Why does `wget` download index.html instead of a direct file?


I'm just trying to download this, but it always redirect to the main page and in the end just download the index.html file, not the file I'm trying to download:


Do you guys know how to download it correctly? I used --user-agent="firefox+linux, IE+windows, (anything you can think of)" but it doesn't work.

This is the output, is the same with --user-agent enabled:

jaheaga@jaheaga:~$ wget  http://www.tweaking.com/files/setups /tweaking.com_windows_repair_aio.zip--2012-04-13 19:40:07--  http://www.tweaking.com/files/setups/tweaking.com_windows_repair_aio.zip
Resolviendo www.tweaking.com...
Conectando con www.tweaking.com[]:80... conectado.
Petición HTTP enviada, esperando respuesta... 302 Found
Ubicación: http://tweaking.com [siguiente]
--2012-04-13 19:40:08--  http://tweaking.com/
Resolviendo tweaking.com...
Reutilizando la conexión con www.tweaking.com:80.
Petición HTTP enviada, esperando respuesta... 302 Moved Temporarily
Ubicación: http://www.tweaking.com [siguiente]
--2012-04-13 19:40:08--  http://www.tweaking.com/
Reutilizando la conexión con www.tweaking.com:80.
Petición HTTP enviada, esperando respuesta... 200 OK
Longitud: no especificado [text/html]
Grabando a: “tweaking.com_windows_repair_aio.zip.1”

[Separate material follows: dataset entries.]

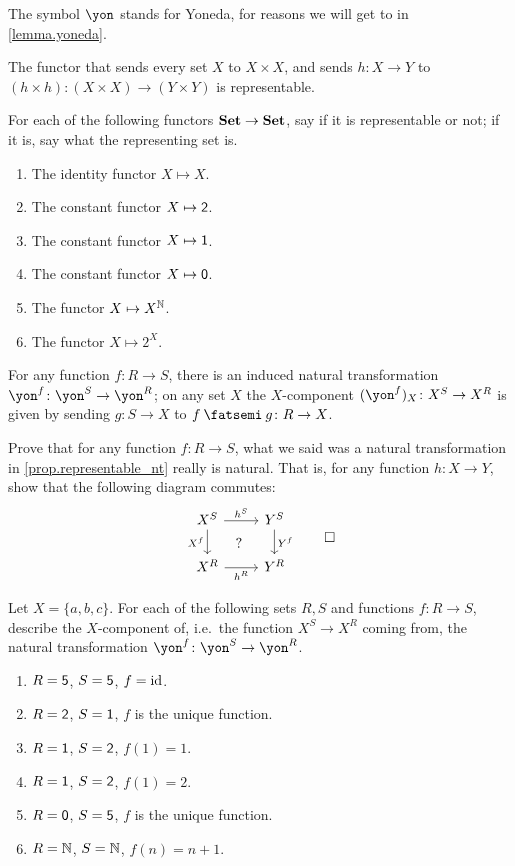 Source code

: \documentclass[DynamicalBook]{subfiles}
\begin{document}
The symbol $\yon$ stands for Yoneda, for reasons we will get to in \cref{lemma.yoneda}.

\begin{example}
The functor that sends every set $X$ to $X\times X$, and sends $h\colon X\to Y$ to $(h\times h)\colon (X\times X)\to(Y\times Y)$ is representable. 
\end{example}

\begin{exercise}
For each of the following functors $\textbf{Set}\to\textbf{Set}$, say if it is representable or not; if it is, say what the representing set is.
\begin{enumerate}
	\item The identity functor $X\mapsto X$.
	\item The constant functor $X\mapsto\textsf{2}$.
	\item The constant functor $X\mapsto\textsf{1}$.
	\item The constant functor $X\mapsto\textsf{0}$.
	\item The functor $X\mapsto X^{\mathbb{N}}$.
	\item The functor $X\mapsto 2^X$.
\qedhere
\end{enumerate}
\end{exercise}

\begin{proposition}\label{prop.representable_nt}
For any function $f\colon R\to S$, there is an induced natural transformation $\yon^f\colon\yon^S\to \yon^R$; on any set $X$ the $X$-component $(\yon^f)_X\colon X^S\to X^R$ is given by sending $g\colon S\to X$ to $f\then g\colon R\to X$.
\end{proposition}

\begin{exercise}
Prove that for any function $f\colon R\to S$, what we said was a natural transformation in \cref{prop.representable_nt} really is natural. That is, for any function $h\colon X\to Y$, show that the following diagram commutes:
\[
\begin{tikzcd}
	X^S\ar[r, "h^S"]\ar[d, "X^f"']&
	Y^S\ar[d, "Y^f"]\\
	X^R\ar[r, "h^R"']&
	Y^R\ar[ul, phantom, "?"]
\end{tikzcd}
\qedhere
\]
\end{exercise}

\begin{exercise}
Let $X=\{a,b,c\}$. For each of the following sets $R,S$ and functions $f\colon R\to S$, describe the $X$-component of, i.e.\ the function $X^S\to X^R$ coming from, the natural transformation $\yon^f\colon\yon^S\to\yon^R$.
\begin{enumerate}
	\item $R=\textsf{5}$, $S=\textsf{5}$, $f=\mathrm{id}$.
	\item $R=\textsf{2}$, $S=\textsf{1}$, $f$ is the unique function.
	\item $R=\textsf{1}$, $S=\textsf{2}$, $f(1)=1$.
	\item $R=\textsf{1}$, $S=\textsf{2}$, $f(1)=2$.
	\item $R=\textsf{0}$, $S=\textsf{5}$, $f$ is the unique function.
	\item $R=\mathbb{N}$, $S=\mathbb{N}$, $f(n)=n+1$.
\qedhere
\end{enumerate}
\end{exercise}
\end{document}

    [ <=>                                                                            ]     46.913       234K/s   en 0,2s    

2012-04-13 19:40:09 (234 KB/s) - “tweaking.com_windows_repair_aio.zip.1” guardado [46913]


Posted 2012-04-13T23:25:49.873

Reputation: 51

1What errors do you get? – Nifle – 2012-04-13T23:31:35.377

The link is not working at all. At least, for me. How about uploading it to somewhere? And use the direct link from there? – Apache – 2012-04-14T00:00:10.743

it gives me the main page, but go to http://tweaking.com/files/setups/ and you can check it, weird behavior of that link

– Jaheaga – 2012-04-14T00:18:47.450

BTW: I am curious. What's the reason for downloading the file with wget instead of inside the browser? I mean you definitely used a browser to find the download url :) – zpea – 2012-04-14T00:30:55.657

duty noted, is a batch script I use to fix really broken windows computers. – Jaheaga – 2012-04-14T00:38:33.993

Ah ok, makes sense. And the question looks much better now, thanks. (Removed my comment). – zpea – 2012-04-15T02:26:55.257

In case you would like to have English output next time: Just execute export LANGUAGE=en_US:en LANG=en_US.UTF-8 LC_ALL=en_US.UTF-8 once before all the other commands, and they put out everything in (US) English with US number/date formats etc. (This setting is only for the current shell (and subshells) and everything is back to normal, when you close it and/or open another one) – zpea – 2012-04-15T02:39:44.210



The user-agent is a good start, but not sufficient in that case. Another HTTP header value that is often checked for is 'Referer' [sic!]. See Wikipedia: HTTP Referer.

wget has a --referer=url option to specify the referring page. Analysing the traffic for a successful download in Wireshark shows that it used following request from a testing system of mine:

GET /files/setups/tweaking.com_windows_repair_aio.zip HTTP/1.1
Host: www.tweaking.com
User-Agent: Mozilla/5.0 (X11; Ubuntu; Linux i686; rv:11.0) Gecko/20100101 Firefox/11.0
Accept: text/html,application/xhtml+xml,application/xml;q=0.9,*/*;q=0.8
Accept-Language: en-gb,en;q=0.5
Accept-Encoding: gzip, deflate
Connection: keep-alive
Referer: http://www.tweaking.com/content/page/windows_repair_all_in_one.html

For this case it even seems you don't need to fake an User-Agent.

wget --referer=http://www.tweaking.com/content/page/windows_repair_all_in_one.html  http://www.tweaking.com/files/setups/tweaking.com_windows_repair_aio.zip

Does the trick.


Posted 2012-04-13T23:25:49.873

Reputation: 1 363